EXERCISE DETAILS » Reproduce the entries shown below only from the line with "with respect to" down to the line with "contains legal reflections", keeping both end lines and copying each one exactly.

Collection entries »
--- START ---

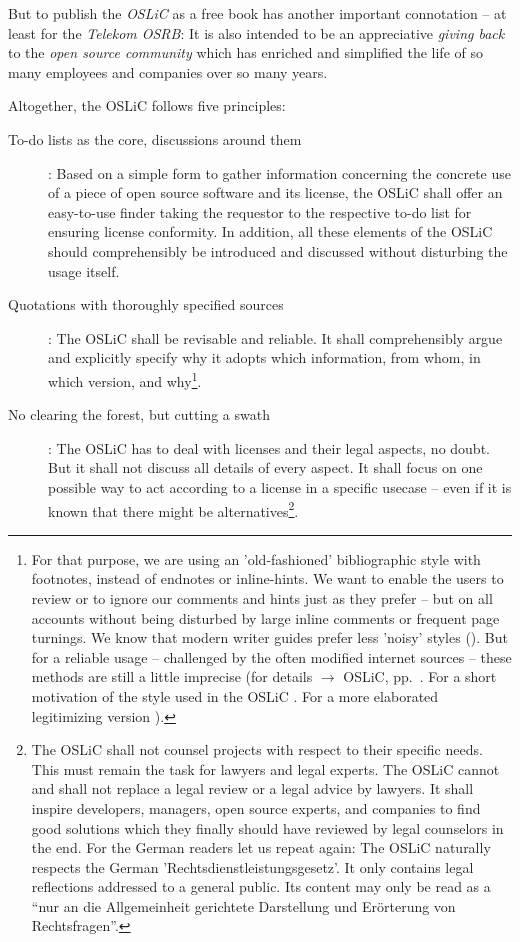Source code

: But to publish the \emph{OSLiC} as a free book has another important connotation --
at least for the \emph{Telekom OSRB}: It is also intended to be an appreciative
\emph{giving back} to the \emph{open source community} which has enriched and
simplified the life of so many employees and companies over so many years.

Altogether, the OSLiC follows five principles:

\begin{description}
  \item[To-do lists as the core, discussions around them]: Based on a simple
  form to gather information concerning the concrete use of a piece of open
  source software and its license, the OSLiC shall offer an easy-to-use finder
  taking the requestor to the respective to-do list for ensuring license
  conformity. In addition, all these elements of the OSLiC should comprehensibly
  be introduced and discussed without disturbing the usage itself.

  \item[Quotations with thoroughly specified sources]\label{QuotationPrinciple}:
  The OSLiC shall be revisable and reliable. It shall comprehensibly argue and
  explicitly specify why it adopts which information, from whom, in which
  version, and why\footnote{For that purpose, we are using an 'old-fashioned'
  bibliographic style with footnotes, instead of endnotes or inline-hints.
  We want to enable the users to review or to ignore our comments and hints just
  as they prefer -- but on all accounts without being disturbed by large inline
  comments or frequent page turnings. We know that modern writer guides prefer
  less 'noisy' styles (\cite[pars pro toto cf.][\nopage passim]{Mla2009a}). But
  for a reliable usage -- challenged by the often modified internet sources --
  these methods are still a little imprecise (for details $\rightarrow$ OSLiC,
  pp.\ \pageref{sec:QuotationAppendix}. For a short motivation of the style used
  in the OSLiC \cite[cf.][\nopage passim]{Reincke2012a}. For a more elaborated
  legitimizing version \cite[cf.][\nopage passim]{Reincke2012b}).}.

  \item[No clearing the forest, but cutting a swath]: The OSLiC has to deal with
  licenses and their legal aspects, no doubt. But it shall not discuss all
  details of every aspect. It shall focus on one possible way to act according
  to a license in a specific usecase -- even if it is known that there might be
  alternatives\footnote{The OSLiC shall not counsel projects with respect to
  their specific needs. This must remain the task for lawyers and legal experts.
  The OSLiC cannot and shall not replace a legal review or a legal advice by
  lawyers. It shall inspire developers, managers, open source experts, and
  companies to find good solutions which they finally should have reviewed by
  legal counselors in the end. For the German readers let us repeat again: The
  OSLiC naturally respects the German 'Rechtsdienstleistungsgesetz'. It only
  contains legal reflections addressed to a general public. Its content may only
  be read as a \enquote{nur an die Allgemeinheit gerichtete Darstellung und
  Erörterung von Rechtsfragen}.}.
  

\end{description}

--- END ---

WORKED SOLUTION »
  alternatives\footnote{The OSLiC shall not counsel projects with respect to
  their specific needs. This must remain the task for lawyers and legal experts.
  The OSLiC cannot and shall not replace a legal review or a legal advice by
  lawyers. It shall inspire developers, managers, open source experts, and
  companies to find good solutions which they finally should have reviewed by
  legal counselors in the end. For the German readers let us repeat again: The
  OSLiC naturally respects the German 'Rechtsdienstleistungsgesetz'. It only
  contains legal reflections addressed to a general public. Its content may only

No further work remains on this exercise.